#### YOUR OBJECTIVE
Determine how many lines in the records hold the word "none". Return the number alone.

#### AVAILABLE RECORDS

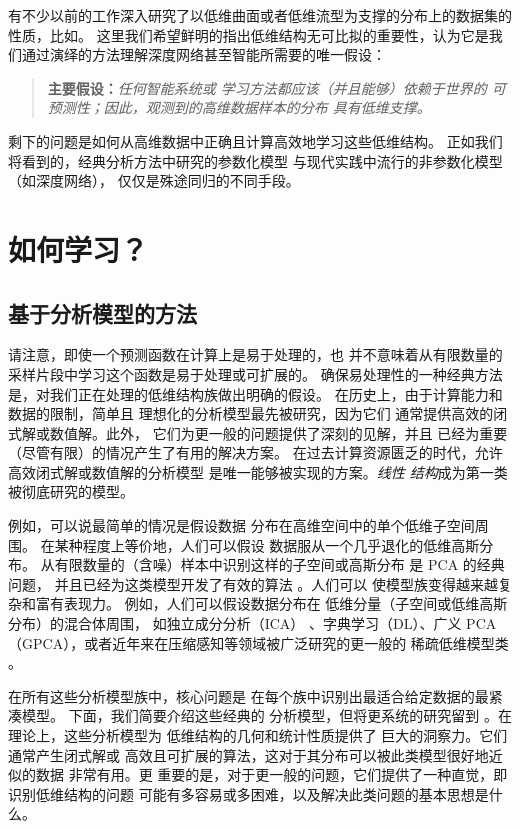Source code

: \documentclass[../../book-main_zh.tex]{subfiles}
\begin{document}
有不少以前的工作深入研究了以低维曲面或者低维流型为支撑的分布上的数据集的性质，比如\cite{ALLARD2012435,LITTLE2017504}。
这里我们希望鲜明的指出低维结构无可比拟的重要性，认为它是我们通过演绎的方法理解深度网络甚至智能所需要的唯一假设：
\begin{quote}
    \textbf{主要假设：}\textit{任何智能系统或
        学习方法都应该（并且能够）依赖于世界的
        可预测性；因此，观测到的高维数据样本的分布
    具有低维支撑。}
\end{quote}
剩下的问题是如何从高维数据中正确且计算高效地学习这些低维结构。
正如我们将看到的，经典分析方法中研究的参数化模型
与现代实践中流行的非参数化模型（如深度网络），
仅仅是殊途同归的不同手段。

\section{如何学习？}

\subsection{基于分析模型的方法}
\label{sec:analytical}
请注意，即使一个预测函数在计算上是易于处理的，也
并不意味着从有限数量的采样片段中学习这个函数是易于处理或可扩展的。
确保易处理性的一种经典方法是，对我们正在处理的低维结构族做出明确的假设。
在历史上，由于计算能力和数据的限制，简单且
理想化的分析模型最先被研究，因为它们
通常提供高效的闭式解或数值解。此外，
它们为更一般的问题提供了深刻的见解，并且
已经为重要（尽管有限）的情况产生了有用的解决方案。
在过去计算资源匮乏的时代，允许高效闭式解或数值解的分析模型
是唯一能够被实现的方案。\textit{线性
结构}成为第一类被彻底研究的模型。

例如，可以说最简单的情况是假设数据
分布在高维空间中的单个低维子空间周围。
在某种程度上等价地，人们可以假设
数据服从一个几乎退化的低维高斯分布。
从有限数量的（含噪）样本中识别这样的子空间或高斯分布
是 PCA 的经典问题，
并且已经为这类模型开发了有效的算法 \cite{JolliffeI2002}。人们可以
使模型族变得越来越复杂和富有表现力。
例如，人们可以假设数据分布在
低维分量（子空间或低维高斯分布）的混合体周围，
如独立成分分析（ICA）
\cite{Ans-1985}、字典学习（DL）、广义 PCA（GPCA）\cite{Vidal-GPCA}，或者近年来在压缩感知等领域被广泛研究的更一般的
稀疏低维模型类
\cite{Wright-Ma-2022}。

在所有这些分析模型族中，核心问题是
在每个族中识别出最适合给定数据的最紧凑模型。
下面，我们简要介绍这些经典的
分析模型，但将更系统的研究留到
。在理论上，这些分析模型为
低维结构的几何和统计性质提供了
巨大的洞察力。它们通常产生闭式解或
高效且可扩展的算法，这对于其分布可以被此类模型很好地近似的数据
非常有用。更
重要的是，对于更一般的问题，它们提供了一种直觉，即识别低维结构的问题
可能有多容易或多困难，以及解决此类问题的基本思想是什么。
\end{document}
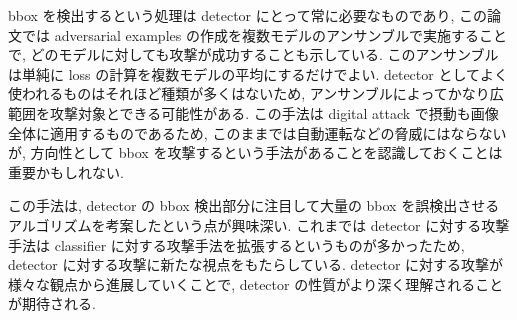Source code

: bbox を検出するという処理は detector にとって常に必要なものであり, この論文では adversarial examples の作成を複数モデルのアンサンブルで実施することで, どのモデルに対しても攻撃が成功することも示している.
このアンサンブルは単純に loss の計算を複数モデルの平均にするだけでよい.
detector としてよく使われるものはそれほど種類が多くはないため, アンサンブルによってかなり広範囲を攻撃対象とできる可能性がある.
この手法は digital attack で摂動も画像全体に適用するものであるため, このままでは自動運転などの脅威にはならないが, 方向性として bbox を攻撃するという手法があることを認識しておくことは重要かもしれない.

この手法は, detector の bbox 検出部分に注目して大量の bbox を誤検出させるアルゴリズムを考案したという点が興味深い.
これまでは detector に対する攻撃手法は classifier に対する攻撃手法を拡張するというものが多かったため, detector に対する攻撃に新たな視点をもたらしている.
detector に対する攻撃が様々な観点から進展していくことで, detector の性質がより深く理解されることが期待される.
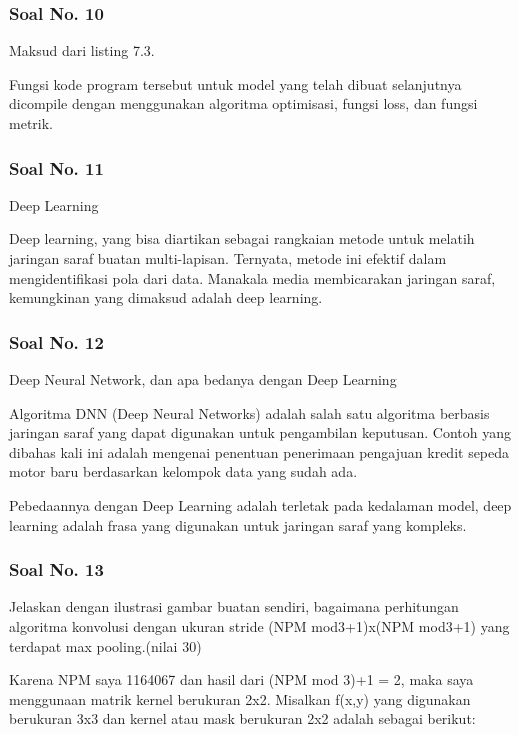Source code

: \subsubsection{Soal No. 10}
Maksud dari listing 7.3.

\hfill \break

Fungsi kode program tersebut untuk model yang telah dibuat selanjutnya dicompile dengan menggunakan algoritma optimisasi, fungsi loss, dan fungsi metrik.

\subsubsection{Soal No. 11}
Deep Learning

\hfill \break

Deep learning, yang bisa diartikan sebagai rangkaian metode untuk melatih jaringan saraf buatan multi-lapisan. Ternyata, metode ini efektif dalam mengidentifikasi pola dari data. Manakala media membicarakan jaringan saraf, kemungkinan yang dimaksud adalah deep learning.

\subsubsection{Soal No. 12}
Deep Neural Network, dan apa bedanya dengan Deep Learning

\hfill \break

Algoritma DNN (Deep Neural Networks) adalah salah satu algoritma berbasis jaringan saraf yang dapat digunakan untuk pengambilan keputusan. Contoh yang dibahas kali ini adalah mengenai penentuan penerimaan pengajuan kredit sepeda motor baru berdasarkan kelompok data yang sudah ada. 

Pebedaannya dengan Deep Learning adalah terletak pada kedalaman model, deep learning adalah frasa yang digunakan untuk jaringan saraf yang kompleks.

\subsubsection{Soal No. 13}
Jelaskan dengan ilustrasi gambar buatan sendiri, bagaimana perhitungan algoritma konvolusi dengan ukuran stride (NPM mod3+1)x(NPM mod3+1) yang terdapat max pooling.(nilai 30)

Karena NPM saya 1164067 dan hasil dari (NPM mod 3)+1 = 2, maka saya menggunaan matrik kernel berukuran 2x2. Misalkan f(x,y) yang digunakan berukuran 3x3 dan kernel atau mask berukuran 2x2 adalah sebagai berikut:

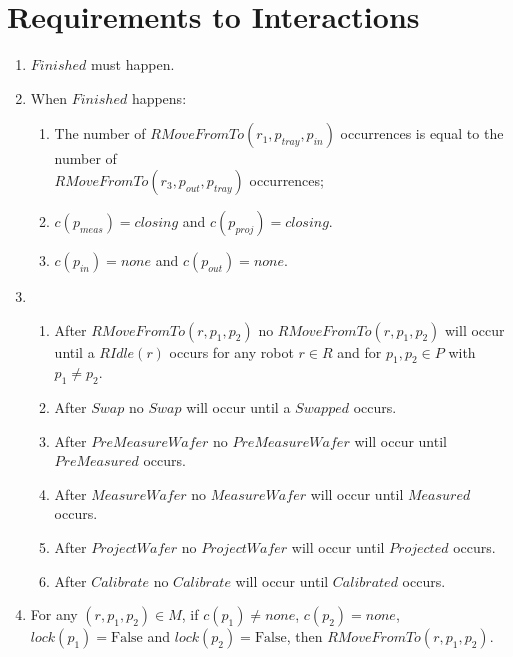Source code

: \section{Requirements to Interactions}

\begin{enumerate}
    \item $\mathit{Finished}$ must happen.

    \item When $\mathit{Finished}$ happens:
    \begin{enumerate}
        \item The number of $\mathit{RMoveFromTo}(r_1, p_\mathit{tray}, p_\mathit{in})$ occurrences is equal to the number of \\$\mathit{RMoveFromTo}(r_3, p_\mathit{out}, p_\mathit{tray})$ occurrences;
        \item $c(p_\mathit{meas}) = \mathit{closing}$ and $c(p_\mathit{proj}) = \mathit{closing}$.
        \item $c(p_\mathit{in}) = \mathit{none}$ and $c(p_\mathit{out}) = \mathit{none}$.
    \end{enumerate}

    \item \begin{enumerate}
        \item After $\mathit{RMoveFromTo}(r, p_1, p_2)$ no $\mathit{RMoveFromTo}(r, p_1, p_2)$ will occur until a $\mathit{RIdle}(r)$ occurs for any robot $r \in R$ and for $p_1, p_2 \in P$ with $p_1 \ne p_2$.
        \item After $\mathit{Swap}$ no $\mathit{Swap}$ will occur until a $\mathit{Swapped}$ occurs.
        \item After $\mathit{PreMeasureWafer}$ no $\mathit{PreMeasureWafer}$ will occur until $\mathit{PreMeasured}$ occurs.
        \item After $\mathit{MeasureWafer}$ no $\mathit{MeasureWafer}$ will occur until $\mathit{Measured}$ occurs.
        \item After $\mathit{ProjectWafer}$ no $\mathit{ProjectWafer}$ will occur until $\mathit{Projected}$ occurs.
        \item After $\mathit{Calibrate}$ no $\mathit{Calibrate}$ will occur until $\mathit{Calibrated}$ occurs.
    \end{enumerate}

    \item For any $(r, p_1, p_2) \in M$, if $c(p_1) \ne \mathit{none}$, $c(p_2) = \mathit{none}$, $\mathit{lock}(p_1) = \text{False}$ and $\mathit{lock}(p_2) = \text{False}$, then $\mathit{RMoveFromTo}(r, p_1, p_2)$. %


\end{enumerate}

#### ANSWER
2